As promised, this post has been edited to expand my argument and hopefully offer some evidence in support.

I think I shall start with a brief consideration of Helen's quotation and its applicability to the case of Beren and Lúthien. Although in the published Silmarillion Beren is a Man, at the time of the Lost Tales he was a Gnome, Beren of the Noldoli; in which case the Elven marriage would apply equally to both of them. In any case it's by no means unusual for people to honour the customs of their spouses-to-be, and after all it doesn't sound like so very unpleasant a way to tie the knot.

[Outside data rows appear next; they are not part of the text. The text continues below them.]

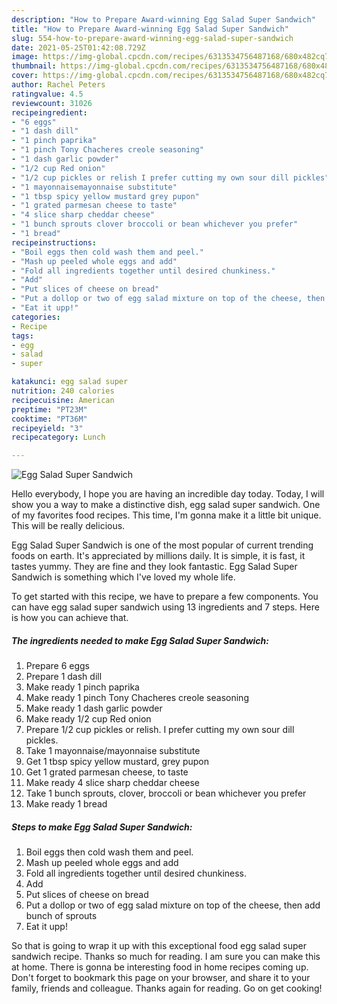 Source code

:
 ```yaml
---
description: "How to Prepare Award-winning Egg Salad Super Sandwich"
title: "How to Prepare Award-winning Egg Salad Super Sandwich"
slug: 554-how-to-prepare-award-winning-egg-salad-super-sandwich
date: 2021-05-25T01:42:08.729Z
image: https://img-global.cpcdn.com/recipes/6313534756487168/680x482cq70/egg-salad-super-sandwich-recipe-main-photo.jpg
thumbnail: https://img-global.cpcdn.com/recipes/6313534756487168/680x482cq70/egg-salad-super-sandwich-recipe-main-photo.jpg
cover: https://img-global.cpcdn.com/recipes/6313534756487168/680x482cq70/egg-salad-super-sandwich-recipe-main-photo.jpg
author: Rachel Peters
ratingvalue: 4.5
reviewcount: 31026
recipeingredient:
- "6 eggs"
- "1 dash dill"
- "1 pinch paprika"
- "1 pinch Tony Chacheres creole seasoning"
- "1 dash garlic powder"
- "1/2 cup Red onion"
- "1/2 cup pickles or relish I prefer cutting my own sour dill pickles"
- "1 mayonnaisemayonnaise substitute"
- "1 tbsp spicy yellow mustard grey pupon"
- "1 grated parmesan cheese to taste"
- "4 slice sharp cheddar cheese"
- "1 bunch sprouts clover broccoli or bean whichever you prefer"
- "1 bread"
recipeinstructions:
- "Boil eggs then cold wash them and peel."
- "Mash up peeled whole eggs and add"
- "Fold all ingredients together until desired chunkiness."
- "Add"
- "Put slices of cheese on bread"
- "Put a dollop or two of egg salad mixture on top of the cheese, then add bunch of sprouts"
- "Eat it upp!"
categories:
- Recipe
tags:
- egg
- salad
- super

katakunci: egg salad super 
nutrition: 240 calories
recipecuisine: American
preptime: "PT23M"
cooktime: "PT36M"
recipeyield: "3"
recipecategory: Lunch

---
```



![Egg Salad Super Sandwich](https://img-global.cpcdn.com/recipes/6313534756487168/680x482cq70/egg-salad-super-sandwich-recipe-main-photo.jpg)

Hello everybody, I hope you are having an incredible day today. Today, I will show you a way to make a distinctive dish, egg salad super sandwich. One of my favorites food recipes. This time, I'm gonna make it a little bit unique. This will be really delicious.

Egg Salad Super Sandwich is one of the most popular of current trending foods on earth. It's appreciated by millions daily. It is simple, it is fast, it tastes yummy. They are fine and they look fantastic. Egg Salad Super Sandwich is something which I've loved my whole life.




To get started with this recipe, we have to prepare a few components. You can have egg salad super sandwich using 13 ingredients and 7 steps. Here is how you can achieve that.

<!--inarticleads1-->

##### The ingredients needed to make Egg Salad Super Sandwich:

1. Prepare 6 eggs
1. Prepare 1 dash dill
1. Make ready 1 pinch paprika
1. Make ready 1 pinch Tony Chacheres creole seasoning
1. Make ready 1 dash garlic powder
1. Make ready 1/2 cup Red onion
1. Prepare 1/2 cup pickles or relish. I prefer cutting my own sour dill pickles.
1. Take 1 mayonnaise/mayonnaise substitute
1. Get 1 tbsp spicy yellow mustard, grey pupon
1. Get 1 grated parmesan cheese, to taste
1. Make ready 4 slice sharp cheddar cheese
1. Take 1 bunch sprouts, clover, broccoli or bean whichever you prefer
1. Make ready 1 bread




<!--inarticleads2-->

##### Steps to make Egg Salad Super Sandwich:

1. Boil eggs then cold wash them and peel.
1. Mash up peeled whole eggs and add
1. Fold all ingredients together until desired chunkiness.
1. Add
1. Put slices of cheese on bread
1. Put a dollop or two of egg salad mixture on top of the cheese, then add bunch of sprouts
1. Eat it upp!




So that is going to wrap it up with this exceptional food egg salad super sandwich recipe. Thanks so much for reading. I am sure you can make this at home. There is gonna be interesting food in home recipes coming up. Don't forget to bookmark this page on your browser, and share it to your family, friends and colleague. Thanks again for reading. Go on get cooking!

I think that in many cases a great deal too much is made of Tolkien's Catholicism. Whilst he was clearly a committed Christian this does not mean that he sat down and compared every word he wrote to Catholic doctrine to see if the two were compatible. He was a free-thinking idealist, with a clearly defined sense of honour and moral understanding, which meant that he was quite capable of making up his own mind about moral issues; and in some cases, horror of horrors, his writing diverged from the minor tenets of his faith. This is by no means unusual: John Betjeman, a contemporary of Tolkien's and another Oxford man, suffered a great deal of anguish in trying to reconcile some of his views with his Catholicism. I should also note that the Lost Tales were written when Tolkien was still in his twenties, and I think I can say with relative authority that men of that age can find some of the stricter moral codes a little difficult to obey, no matter how noble their spirits. Also, at the time of the first composition of The Tale of Tinúviel in 1917, Tolkien was himself a man who had seen war and bloodshed on a scale unequalled at any previous time in human history. I mention this because there's nothing like seeing lives wasted, literally cast away for nothing, to make some of society's moral opinions about sex seem rather petty and unimportant; and let's not be under any illusions about this, marriage is for the benefit of other people: to announce and solemnise a commitment which already exists in the eyes of the two people involved. Without that commitment, and without love, marriage is a pointless and hollow institution, and its vows are nothing. We only need look at Aredhel and Eöl to see where a loveless union will lead, as I have mentioned in another of Lush's rather entertaining threads.

In this respect, it doesn't matter how passionate and physical Beren and Lúthien were without a marriage ceremony per se, because whatever they were doing together sprang from love. Not infatuation, momentary attraction or one too many miruvors, but love at its purest. From the moment that they first met they were joined for life, and there was nothing that they or anyone else could do about it. Similarly there was no need for an official declaration of this fact until the time was convenient: actions speak louder than words, however solemn and godly those words may be.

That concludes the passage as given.